Kubernetes System Design Interview Prep

The 5-Step Reasoning Framework

You have prepared for weeks. You can recite the life of a pod. You know the difference between a Deployment and a StatefulSet. You have read the etcd design doc twice.

The interviewer says: "Design Kubernetes for a fintech company."

You freeze.

Where do you start? Authentication? The control plane? Payments compliance? Node pools? Networking? The blank whiteboard is somehow harder than any YAML you have ever written, and the silence is stretching into an uncomfortable second, then a third, then a fifth.

This lesson exists so that never happens to you again. The 5-step framework is a set of verbal rails you can apply to any K8s system design question: fintech, gaming, e-commerce, IoT, AI, and produce a structured, scorable answer every time.

Why a Framework Beats Improvisation

Every strong senior engineer I have interviewed who passed the loop had some version of a framework. The names differed, the step count differed, but the pattern was the same: a sequence of verbal moves that turned vague prompts into structured responses.

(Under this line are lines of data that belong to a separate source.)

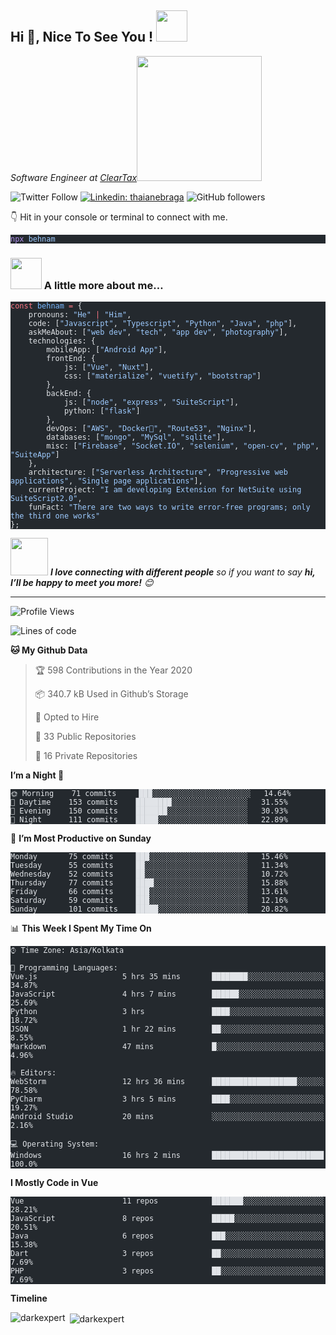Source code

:   <h2>Hi 👋, Nice To See You ! <img src="https://media.giphy.com/media/12oufCB0MyZ1Go/giphy.gif" width="50"></h2>
<p><em>Software Engineer at <a href="http://www.cleartax.in">ClearTax</a><img src="https://media2.giphy.com/media/v1.Y2lkPTc5MGI3NjExMm95bDJxMDk0aXl2eHUwMHNxa29jcXBmOW1sdndtOTZkcG9wYXNoMyZlcD12MV9pbnRlcm5hbF9naWZfYnlfaWQmY3Q9Zw/RbDKaczqWovIugyJmW/giphy.gif" width="200"> 
</em></p>
<p><img src="https://img.shields.io/twitter/follow/misteranmol?label=Follow" alt="Twitter Follow">
<a href="https://www.linkedin.com/in/behnam-m-24140453/"><img src="https://img.shields.io/badge/-anmol-blue?style=flat-square&amp;logo=Linkedin&amp;logoColor=white&amp;link=https://www.linkedin.com/in/behnam-m-24140453/" alt="Linkedin: thaianebraga"></a>
<img src="https://img.shields.io/github/followers/darkexpert?label=Follow&amp;style=social" alt="GitHub followers">
<img src="https://visitor-badge.glitch.me/badge?page_id=darkexpert" alt="">
<p>👇 Hit in your console or terminal to connect with me.</p>
<pre class="astro-code github-dark" style="background-color:#24292e;color:#e1e4e8; overflow-x: auto;" tabindex="0"><code><span class="line"><span style="color:#B392F0">npx</span><span style="color:#9ECBFF"> behnam</span></span></code></pre>
<h3 id="-a-little-more-about-me"><img src="https://media.giphy.com/media/VgCDAzcKvsR6OM0uWg/giphy.gif" width="50"> A little more about me…</h3>
<pre class="astro-code github-dark" style="background-color:#24292e;color:#e1e4e8; overflow-x: auto;" tabindex="0"><code><span class="line"><span style="color:#F97583">const</span><span style="color:#79B8FF"> behnam</span><span style="color:#F97583"> =</span><span style="color:#E1E4E8"> {</span></span>
<span class="line"><span style="color:#E1E4E8">    pronouns: </span><span style="color:#9ECBFF">"He"</span><span style="color:#F97583"> |</span><span style="color:#9ECBFF"> "Him"</span><span style="color:#E1E4E8">,</span></span>
<span class="line"><span style="color:#E1E4E8">    code: [</span><span style="color:#9ECBFF">"Javascript"</span><span style="color:#E1E4E8">, </span><span style="color:#9ECBFF">"Typescript"</span><span style="color:#E1E4E8">, </span><span style="color:#9ECBFF">"Python"</span><span style="color:#E1E4E8">, </span><span style="color:#9ECBFF">"Java"</span><span style="color:#E1E4E8">, </span><span style="color:#9ECBFF">"php"</span><span style="color:#E1E4E8">],</span></span>
<span class="line"><span style="color:#E1E4E8">    askMeAbout: [</span><span style="color:#9ECBFF">"web dev"</span><span style="color:#E1E4E8">, </span><span style="color:#9ECBFF">"tech"</span><span style="color:#E1E4E8">, </span><span style="color:#9ECBFF">"app dev"</span><span style="color:#E1E4E8">, </span><span style="color:#9ECBFF">"photography"</span><span style="color:#E1E4E8">],</span></span>
<span class="line"><span style="color:#E1E4E8">    technologies: {</span></span>
<span class="line"><span style="color:#E1E4E8">        mobileApp: [</span><span style="color:#9ECBFF">"Android App"</span><span style="color:#E1E4E8">],</span></span>
<span class="line"><span style="color:#E1E4E8">        frontEnd: {</span></span>
<span class="line"><span style="color:#E1E4E8">            js: [</span><span style="color:#9ECBFF">"Vue"</span><span style="color:#E1E4E8">, </span><span style="color:#9ECBFF">"Nuxt"</span><span style="color:#E1E4E8">],</span></span>
<span class="line"><span style="color:#E1E4E8">            css: [</span><span style="color:#9ECBFF">"materialize"</span><span style="color:#E1E4E8">, </span><span style="color:#9ECBFF">"vuetify"</span><span style="color:#E1E4E8">, </span><span style="color:#9ECBFF">"bootstrap"</span><span style="color:#E1E4E8">]</span></span>
<span class="line"><span style="color:#E1E4E8">        },</span></span>
<span class="line"><span style="color:#E1E4E8">        backEnd: {</span></span>
<span class="line"><span style="color:#E1E4E8">            js: [</span><span style="color:#9ECBFF">"node"</span><span style="color:#E1E4E8">, </span><span style="color:#9ECBFF">"express"</span><span style="color:#E1E4E8">, </span><span style="color:#9ECBFF">"SuiteScript"</span><span style="color:#E1E4E8">],</span></span>
<span class="line"><span style="color:#E1E4E8">            python: [</span><span style="color:#9ECBFF">"flask"</span><span style="color:#E1E4E8">]</span></span>
<span class="line"><span style="color:#E1E4E8">        },</span></span>
<span class="line"><span style="color:#E1E4E8">        devOps: [</span><span style="color:#9ECBFF">"AWS"</span><span style="color:#E1E4E8">, </span><span style="color:#9ECBFF">"Docker🐳"</span><span style="color:#E1E4E8">, </span><span style="color:#9ECBFF">"Route53"</span><span style="color:#E1E4E8">, </span><span style="color:#9ECBFF">"Nginx"</span><span style="color:#E1E4E8">],</span></span>
<span class="line"><span style="color:#E1E4E8">        databases: [</span><span style="color:#9ECBFF">"mongo"</span><span style="color:#E1E4E8">, </span><span style="color:#9ECBFF">"MySql"</span><span style="color:#E1E4E8">, </span><span style="color:#9ECBFF">"sqlite"</span><span style="color:#E1E4E8">],</span></span>
<span class="line"><span style="color:#E1E4E8">        misc: [</span><span style="color:#9ECBFF">"Firebase"</span><span style="color:#E1E4E8">, </span><span style="color:#9ECBFF">"Socket.IO"</span><span style="color:#E1E4E8">, </span><span style="color:#9ECBFF">"selenium"</span><span style="color:#E1E4E8">, </span><span style="color:#9ECBFF">"open-cv"</span><span style="color:#E1E4E8">, </span><span style="color:#9ECBFF">"php"</span><span style="color:#E1E4E8">, </span><span style="color:#9ECBFF">"SuiteApp"</span><span style="color:#E1E4E8">]</span></span>
<span class="line"><span style="color:#E1E4E8">    },</span></span>
<span class="line"><span style="color:#E1E4E8">    architecture: [</span><span style="color:#9ECBFF">"Serverless Architecture"</span><span style="color:#E1E4E8">, </span><span style="color:#9ECBFF">"Progressive web applications"</span><span style="color:#E1E4E8">, </span><span style="color:#9ECBFF">"Single page applications"</span><span style="color:#E1E4E8">],</span></span>
<span class="line"><span style="color:#E1E4E8">    currentProject: </span><span style="color:#9ECBFF">"I am developing Extension for NetSuite using SuiteScript2.0"</span><span style="color:#E1E4E8">,</span></span>
<span class="line"><span style="color:#E1E4E8">    funFact: </span><span style="color:#9ECBFF">"There are two ways to write error-free programs; only the third one works"</span></span>
<span class="line"><span style="color:#E1E4E8">};</span></span></code></pre>
<p><img src="https://media.giphy.com/media/LnQjpWaON8nhr21vNW/giphy.gif" width="60"> <em><b>I love connecting with different people</b> so if you want to say <b>hi, I’ll be happy to meet you more!</b> 😊</em></p>
<hr>
<!--START_SECTION:waka-->
<p><img src="http://img.shields.io/badge/Profile%20Views-1621-blue" alt="Profile Views"></p>
<p><img src="https://img.shields.io/badge/From%20Hello%20World%20I%27ve%20Written-2.9%20million%20lines%20of%20code-blue" alt="Lines of code"></p>
<p><strong>🐱 My Github Data</strong></p>
<blockquote>
<p>🏆 598 Contributions in the Year 2020</p>
<p>📦 340.7 kB Used in Github’s Storage</p>
<p>💼 Opted to Hire</p>
<p>📜 33 Public Repositories</p>
<p>🔑 16 Private Repositories</p>
</blockquote>
<p><strong>I’m a Night 🦉</strong></p>
<pre class="astro-code github-dark" style="background-color:#24292e;color:#e1e4e8; overflow-x: auto;" tabindex="0"><code><span class="line"><span>🌞 Morning    71 commits     ███░░░░░░░░░░░░░░░░░░░░░░   14.64% </span></span>
<span class="line"><span>🌆 Daytime    153 commits    ████████░░░░░░░░░░░░░░░░░   31.55% </span></span>
<span class="line"><span>🌃 Evening    150 commits    ███████░░░░░░░░░░░░░░░░░░   30.93% </span></span>
<span class="line"><span>🌙 Night      111 commits    █████░░░░░░░░░░░░░░░░░░░░   22.89%</span></span>
<span class="line"><span></span></span></code></pre>
<p>📅 <strong>I’m Most Productive on Sunday</strong></p>
<pre class="astro-code github-dark" style="background-color:#24292e;color:#e1e4e8; overflow-x: auto;" tabindex="0"><code><span class="line"><span>Monday       75 commits     ███░░░░░░░░░░░░░░░░░░░░░░   15.46% </span></span>
<span class="line"><span>Tuesday      55 commits     ██░░░░░░░░░░░░░░░░░░░░░░░   11.34% </span></span>
<span class="line"><span>Wednesday    52 commits     ██░░░░░░░░░░░░░░░░░░░░░░░   10.72% </span></span>
<span class="line"><span>Thursday     77 commits     ████░░░░░░░░░░░░░░░░░░░░░   15.88% </span></span>
<span class="line"><span>Friday       66 commits     ███░░░░░░░░░░░░░░░░░░░░░░   13.61% </span></span>
<span class="line"><span>Saturday     59 commits     ███░░░░░░░░░░░░░░░░░░░░░░   12.16% </span></span>
<span class="line"><span>Sunday       101 commits    █████░░░░░░░░░░░░░░░░░░░░   20.82%</span></span>
<span class="line"><span></span></span></code></pre>
<p>📊 <strong>This Week I Spent My Time On</strong></p>
<pre class="astro-code github-dark" style="background-color:#24292e;color:#e1e4e8; overflow-x: auto;" tabindex="0"><code><span class="line"><span>⌚︎ Time Zone: Asia/Kolkata</span></span>
<span class="line"><span></span></span>
<span class="line"><span>💬 Programming Languages: </span></span>
<span class="line"><span>Vue.js                   5 hrs 35 mins       ████████░░░░░░░░░░░░░░░░░   34.87% </span></span>
<span class="line"><span>JavaScript               4 hrs 7 mins        ██████░░░░░░░░░░░░░░░░░░░   25.69% </span></span>
<span class="line"><span>Python                   3 hrs               ████░░░░░░░░░░░░░░░░░░░░░   18.72% </span></span>
<span class="line"><span>JSON                     1 hr 22 mins        ██░░░░░░░░░░░░░░░░░░░░░░░   8.55% </span></span>
<span class="line"><span>Markdown                 47 mins             █░░░░░░░░░░░░░░░░░░░░░░░░   4.96%</span></span>
<span class="line"><span></span></span>
<span class="line"><span>🔥 Editors: </span></span>
<span class="line"><span>WebStorm                 12 hrs 36 mins      ███████████████████░░░░░░   78.58% </span></span>
<span class="line"><span>PyCharm                  3 hrs 5 mins        ████░░░░░░░░░░░░░░░░░░░░░   19.27% </span></span>
<span class="line"><span>Android Studio           20 mins             ░░░░░░░░░░░░░░░░░░░░░░░░░   2.16%</span></span>
<span class="line"><span></span></span>
<span class="line"><span>💻 Operating System: </span></span>
<span class="line"><span>Windows                  16 hrs 2 mins       █████████████████████████   100.0%</span></span>
<span class="line"><span></span></span></code></pre>
<p><strong>I Mostly Code in Vue</strong></p>
<pre class="astro-code github-dark" style="background-color:#24292e;color:#e1e4e8; overflow-x: auto;" tabindex="0"><code><span class="line"><span>Vue                      11 repos            ███████░░░░░░░░░░░░░░░░░░   28.21% </span></span>
<span class="line"><span>JavaScript               8 repos             █████░░░░░░░░░░░░░░░░░░░░   20.51% </span></span>
<span class="line"><span>Java                     6 repos             ███░░░░░░░░░░░░░░░░░░░░░░   15.38% </span></span>
<span class="line"><span>Dart                     3 repos             ██░░░░░░░░░░░░░░░░░░░░░░░   7.69% </span></span>
<span class="line"><span>PHP                      3 repos             ██░░░░░░░░░░░░░░░░░░░░░░░   7.69%</span></span>
<span class="line"><span></span></span></code></pre>
<p><strong>Timeline</strong></p>
<p><img align="left" src="https://github-readme-stats.vercel.app/api/top-langs?username=darkexpert&show_icons=true&locale=en&layout=compact" alt="darkexpert" /></p>
 
<p>&nbsp;<img align="center" src="https://github-readme-stats.vercel.app/api?username=darkexpert&show_icons=true&locale=en" alt="darkexpert" /></p>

The framework does three things for you:

It removes the cold-start problem. You never stare at a blank whiteboard, because you always start at Step 1.
It signals structure to the interviewer. When you say "let me cover the non-functional requirements next," the interviewer immediately recognizes the move and gives you credit.
It prevents you from skipping load-bearing sections. Without a framework, almost everyone forgets either capacity math or trade-offs under pressure. The framework makes those steps non-skippable.

KEY CONCEPT

The framework is not a script. It is a set of rails. You will go off the rails when the interviewer probes, that is expected and good. The rails are there so you can always get back on after the detour.

The 5 Steps at a Glance

The 5-Step K8s System Design Framework

Click each step to explore

Step 1: Clarify (2-5 Minutes)

Before you design, you need four categories of information: functional requirements, non-functional requirements, constraints, and unknowns. Go in this order.

Functional Requirements

What does the system need to do? What workloads run on it? Stateless, stateful, batch, streaming, ML? Internal-facing or customer-facing? Read-heavy or write-heavy? The functional layer tells you what kind of primitives you will need: Deployments, StatefulSets, Jobs, CronJobs, Operators, before you pick any.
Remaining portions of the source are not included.